Lyft (NASDAQ:LYFT) and its ride-share rival Uber (NYSE:UBER) have a pricing problem. Both companies used cheap prices as a way to build their businesses and win market share from traditional taxis. That's worked -- but it's a flawed business model, because both companies still exist.

You can argue that both Lyft and Uber have achieved critical mass when it comes to customer acquisition, and in many cases that's when a company can cut its marketing spend and start to raise prices. Lyft and Uber can't do that, however, because it's easy for consumers to switch between the two. That leaves both businesses in a position where losses will continue even as market share grows.

A person gets into the back seat of a car.

Ride-sharing has proven popular but not profitable. Image source: Getty Images.

A flawed business model

Lyft has essentially been living out the old retail joke of selling $20 bills for $19 but making up the loss on volume. The company grew its revenue by 63% year-over-year to $955.6 million in the third quarter, but also saw its loss grow from $249.2 million in Q3 2018 to $463.5 million this year.

To be fair, the 2019 loss has some one-time charges, and looks worse than it actually is for ongoing business purposes. But while Lyft has grown revenue, it continues to lose money, with no signs of profitability ahead. That has not stopped CEO Logan Green from issuing the requisite positive spin along with a promise of future profitability in his remarks in the company's Q3 earnings release:

Record revenue was generated by strong growth in both Active Riders and Revenue per Active Rider as we continue to increase engagement through product innovation and execution. Our continued focus on consumer transportation is yielding meaningful improvements in monetization and strong operating leverage. As a result of the continued strength of our execution, we are updating our outlook for 2019. Importantly, we now expect to be profitable on an Adjusted EBITDA basis in the fourth quarter of 2021.

That sounds nice, but it's not supported by the company's actual business model. You can't execute away not charging enough for your core service, and it's unlikely that Lyft will find ways to inch up prices as long as it faces continued battles with Uber.

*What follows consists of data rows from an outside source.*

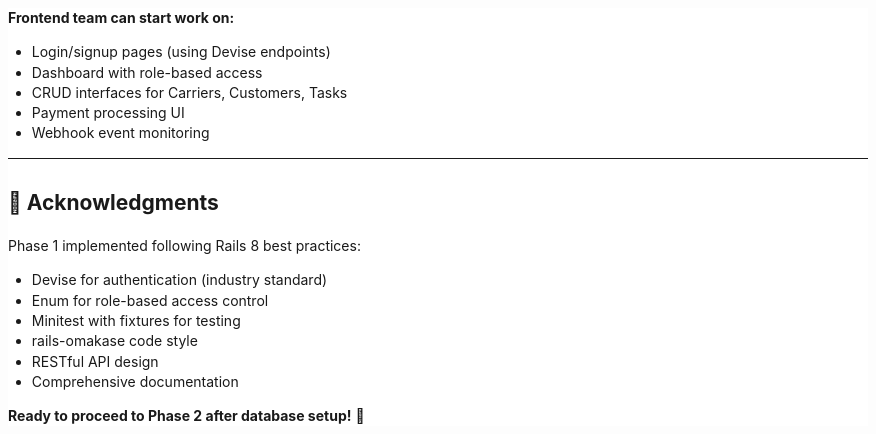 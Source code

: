 **Frontend team can start work on:**
- Login/signup pages (using Devise endpoints)
- Dashboard with role-based access
- CRUD interfaces for Carriers, Customers, Tasks
- Payment processing UI
- Webhook event monitoring

---

## 🙏 Acknowledgments

Phase 1 implemented following Rails 8 best practices:
- Devise for authentication (industry standard)
- Enum for role-based access control
- Minitest with fixtures for testing
- rails-omakase code style
- RESTful API design
- Comprehensive documentation

**Ready to proceed to Phase 2 after database setup!** 🚀
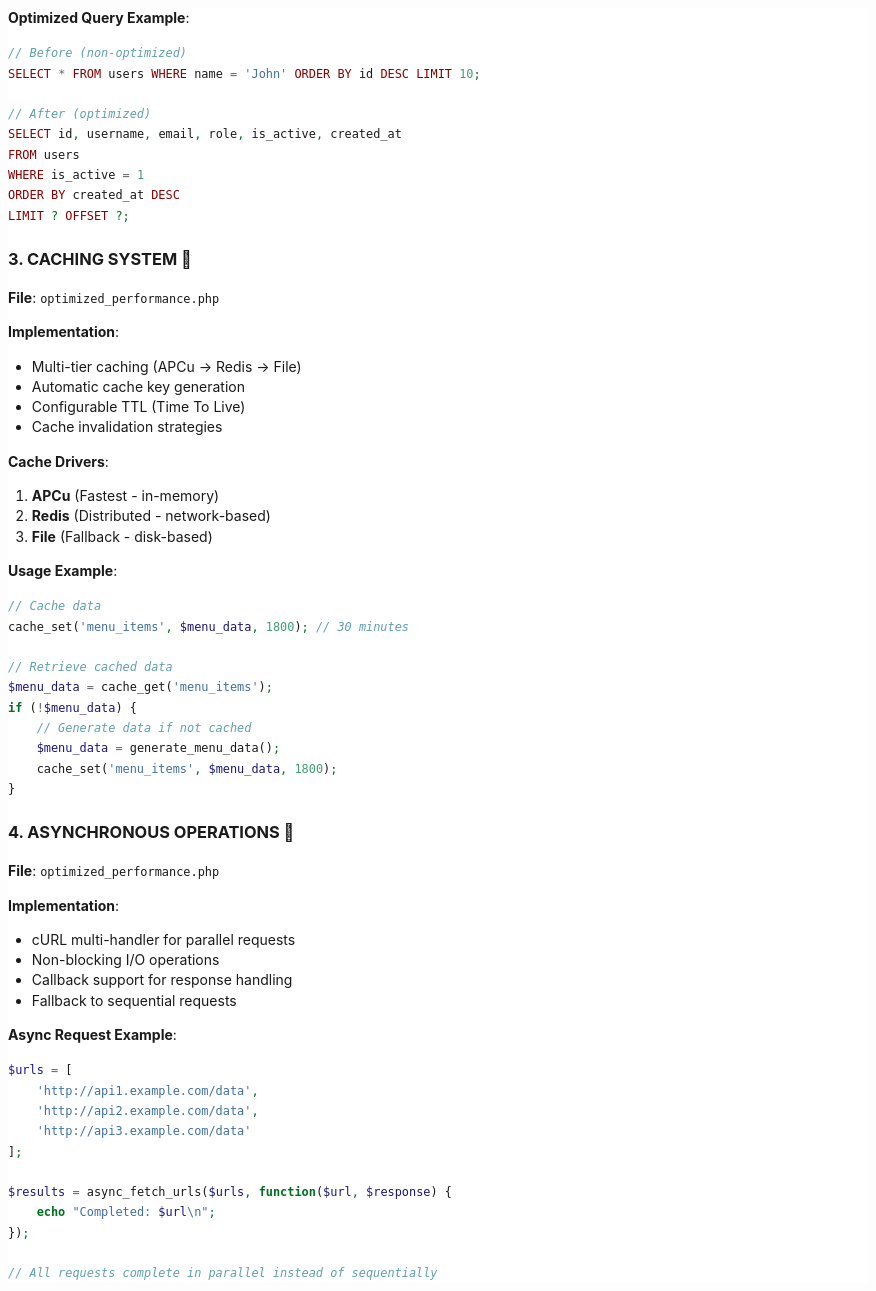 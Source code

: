 
**Optimized Query Example**:
```php
// Before (non-optimized)
SELECT * FROM users WHERE name = 'John' ORDER BY id DESC LIMIT 10;

// After (optimized)
SELECT id, username, email, role, is_active, created_at 
FROM users 
WHERE is_active = 1 
ORDER BY created_at DESC 
LIMIT ? OFFSET ?;
```

### 3. **CACHING SYSTEM** 💾
**File**: `optimized_performance.php`

**Implementation**:
- Multi-tier caching (APCu → Redis → File)
- Automatic cache key generation
- Configurable TTL (Time To Live)
- Cache invalidation strategies

**Cache Drivers**:
1. **APCu** (Fastest - in-memory)
2. **Redis** (Distributed - network-based)
3. **File** (Fallback - disk-based)

**Usage Example**:
```php
// Cache data
cache_set('menu_items', $menu_data, 1800); // 30 minutes

// Retrieve cached data
$menu_data = cache_get('menu_items');
if (!$menu_data) {
    // Generate data if not cached
    $menu_data = generate_menu_data();
    cache_set('menu_items', $menu_data, 1800);
}
```

### 4. **ASYNCHRONOUS OPERATIONS** 🔄
**File**: `optimized_performance.php`

**Implementation**:
- cURL multi-handler for parallel requests
- Non-blocking I/O operations
- Callback support for response handling
- Fallback to sequential requests

**Async Request Example**:
```php
$urls = [
    'http://api1.example.com/data',
    'http://api2.example.com/data',
    'http://api3.example.com/data'
];

$results = async_fetch_urls($urls, function($url, $response) {
    echo "Completed: $url\n";
});

// All requests complete in parallel instead of sequentially
```
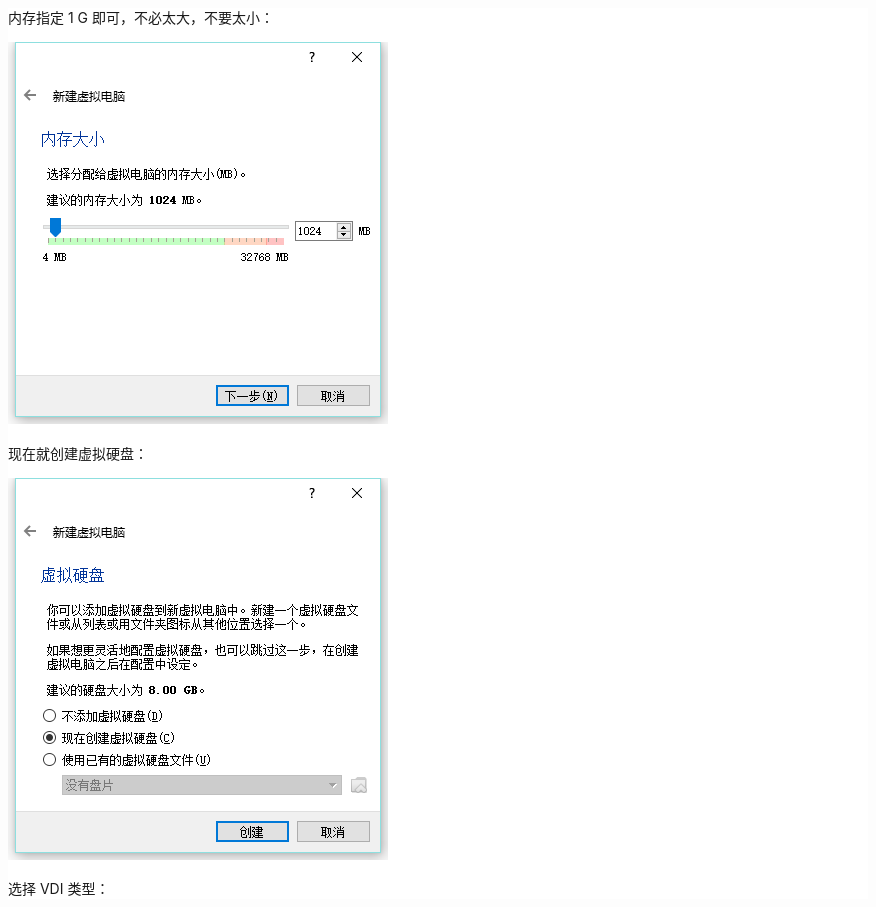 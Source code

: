 内存指定 1 G 即可，不必太大，不要太小：

![image-20200822023611322](EnvBuild.assets/image-20200822023611322.png)

现在就创建虚拟硬盘：

![image-20200822023648170](EnvBuild.assets/image-20200822023648170.png)

选择 VDI 类型：

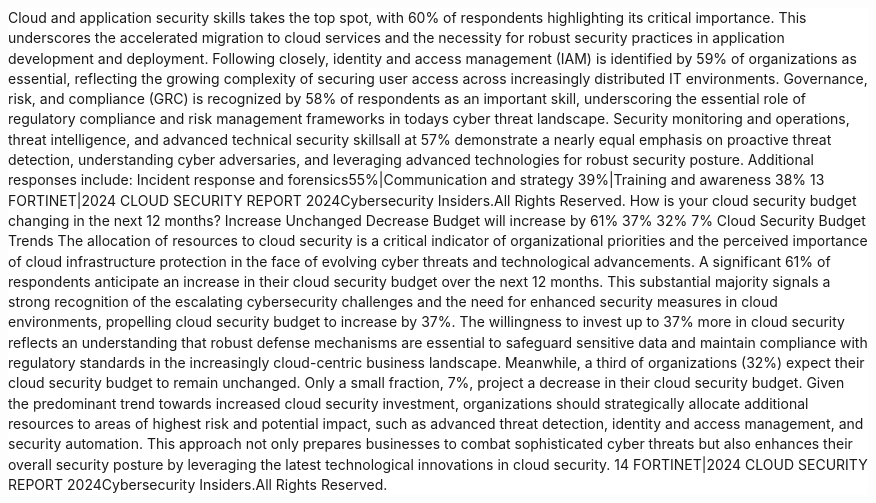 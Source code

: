 Cloud and application security skills takes the top spot, with 60% of respondents highlighting its critical importance. 
This underscores the accelerated migration to cloud services and the necessity for robust security practices in 
application development and deployment. Following closely, identity and access management (IAM) is identified 
by 59% of organizations as essential, reflecting the growing complexity of securing user access across increasingly 
distributed IT environments.
Governance, risk, and compliance (GRC) is recognized by 58% of respondents as an important skill, underscoring 
the essential role of regulatory compliance and risk management frameworks in todays cyber threat landscape. 
Security monitoring and operations, threat intelligence, and advanced technical security skillsall at 57%
demonstrate a nearly equal emphasis on proactive threat detection, understanding cyber adversaries, and 
leveraging advanced technologies for robust security posture.
Additional responses include: 
Incident response and forensics55%\|Communication and strategy 39%\|Training and awareness 38% 
13
FORTINET\|2024 CLOUD SECURITY REPORT
2024Cybersecurity Insiders.All Rights Reserved.
How is your cloud security budget changing in the next 12 months? 
Increase
Unchanged
Decrease
Budget will
increase by
61%
37%
32%
7%
Cloud Security Budget Trends
The allocation of resources to cloud security is a critical indicator of organizational priorities and the perceived 
importance of cloud infrastructure protection in the face of evolving cyber threats and technological advancements.
A significant 61% of respondents anticipate an increase in their cloud security budget over the next 12 months. 
This substantial majority signals a strong recognition of the escalating cybersecurity challenges and the need for 
enhanced security measures in cloud environments, propelling cloud security budget to increase by 37%.
The willingness to invest up to 37% more in cloud security reflects an understanding that robust defense 
mechanisms are essential to safeguard sensitive data and maintain compliance with regulatory standards in the 
increasingly cloud\-centric business landscape.
Meanwhile, a third of organizations (32%) expect their cloud security budget to remain unchanged. Only a small 
fraction, 7%, project a decrease in their cloud security budget. 
Given the predominant trend towards increased cloud security investment, organizations should strategically 
allocate additional resources to areas of highest risk and potential impact, such as advanced threat detection, 
identity and access management, and security automation. This approach not only prepares businesses to combat 
sophisticated cyber threats but also enhances their overall security posture by leveraging the latest technological 
innovations in cloud security.
14
FORTINET\|2024 CLOUD SECURITY REPORT
2024Cybersecurity Insiders.All Rights Reserved. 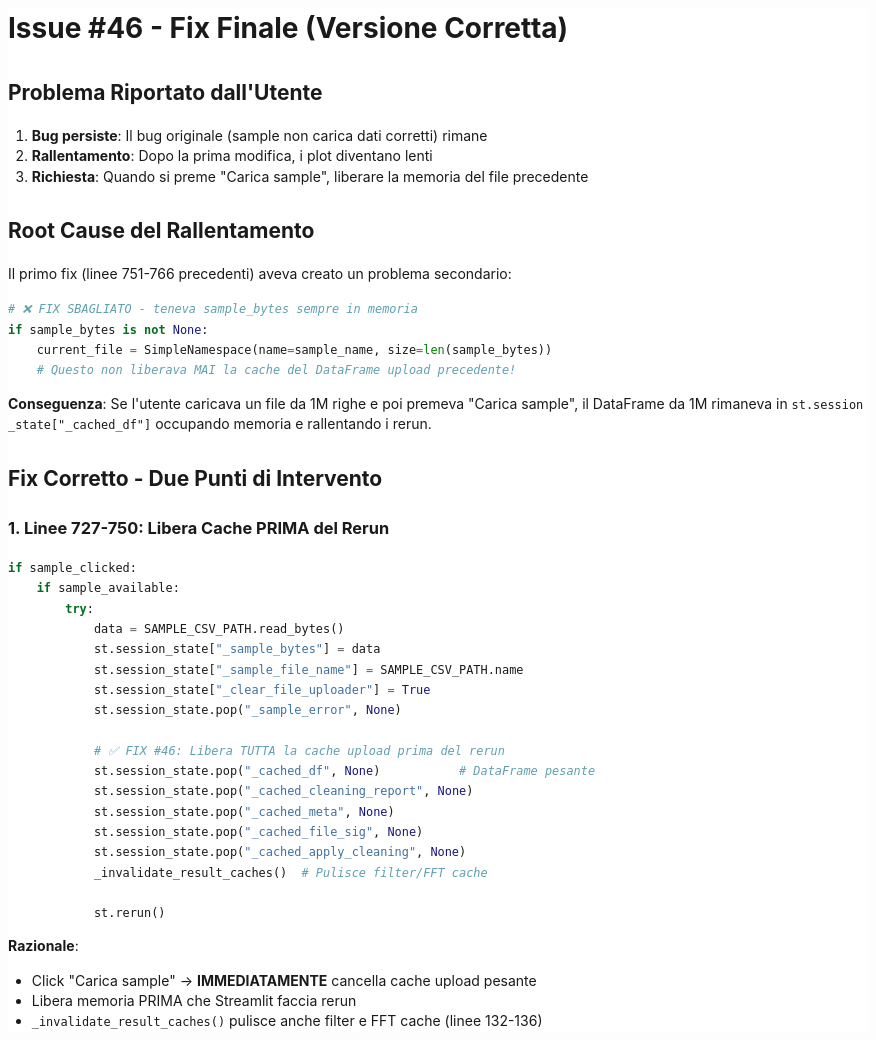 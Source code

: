 # Issue #46 - Fix Finale (Versione Corretta)

## Problema Riportato dall'Utente

1. **Bug persiste**: Il bug originale (sample non carica dati corretti) rimane
2. **Rallentamento**: Dopo la prima modifica, i plot diventano lenti
3. **Richiesta**: Quando si preme "Carica sample", liberare la memoria del file precedente

## Root Cause del Rallentamento

Il primo fix (linee 751-766 precedenti) aveva creato un problema secondario:

```python
# ❌ FIX SBAGLIATO - teneva sample_bytes sempre in memoria
if sample_bytes is not None:
    current_file = SimpleNamespace(name=sample_name, size=len(sample_bytes))
    # Questo non liberava MAI la cache del DataFrame upload precedente!
```

**Conseguenza**: Se l'utente caricava un file da 1M righe e poi premeva "Carica sample", il DataFrame da 1M rimaneva in `st.session_state["_cached_df"]` occupando memoria e rallentando i rerun.

## Fix Corretto - Due Punti di Intervento

### 1. Linee 727-750: Libera Cache PRIMA del Rerun

```python
if sample_clicked:
    if sample_available:
        try:
            data = SAMPLE_CSV_PATH.read_bytes()
            st.session_state["_sample_bytes"] = data
            st.session_state["_sample_file_name"] = SAMPLE_CSV_PATH.name
            st.session_state["_clear_file_uploader"] = True
            st.session_state.pop("_sample_error", None)

            # ✅ FIX #46: Libera TUTTA la cache upload prima del rerun
            st.session_state.pop("_cached_df", None)           # DataFrame pesante
            st.session_state.pop("_cached_cleaning_report", None)
            st.session_state.pop("_cached_meta", None)
            st.session_state.pop("_cached_file_sig", None)
            st.session_state.pop("_cached_apply_cleaning", None)
            _invalidate_result_caches()  # Pulisce filter/FFT cache

            st.rerun()
```

**Razionale**:
- Click "Carica sample" → **IMMEDIATAMENTE** cancella cache upload pesante
- Libera memoria PRIMA che Streamlit faccia rerun
- `_invalidate_result_caches()` pulisce anche filter e FFT cache (linee 132-136)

Don't buy stocks based on the idea

Lots of good ideas fail because the economics don't work. Lyft and Uber clearly meet a need for consumers -- one many people did not even know existed before ride-sharing became a thing. The problem is that two companies fighting to disrupt an established industry often need consolidation to succeed.

That's what happened in satellite radio -- another good idea. There were two players driving each other into the ground. That eventually forced consolidation into one company, and that entity -- SiriusXM -- has at least proven to be a viable business.

Lyft has a strong customer base and has proven demand for its services, but it can't make money until it lowers costs and/or raises prices. The company has not shown it can do either, and until it does it's not a great investment.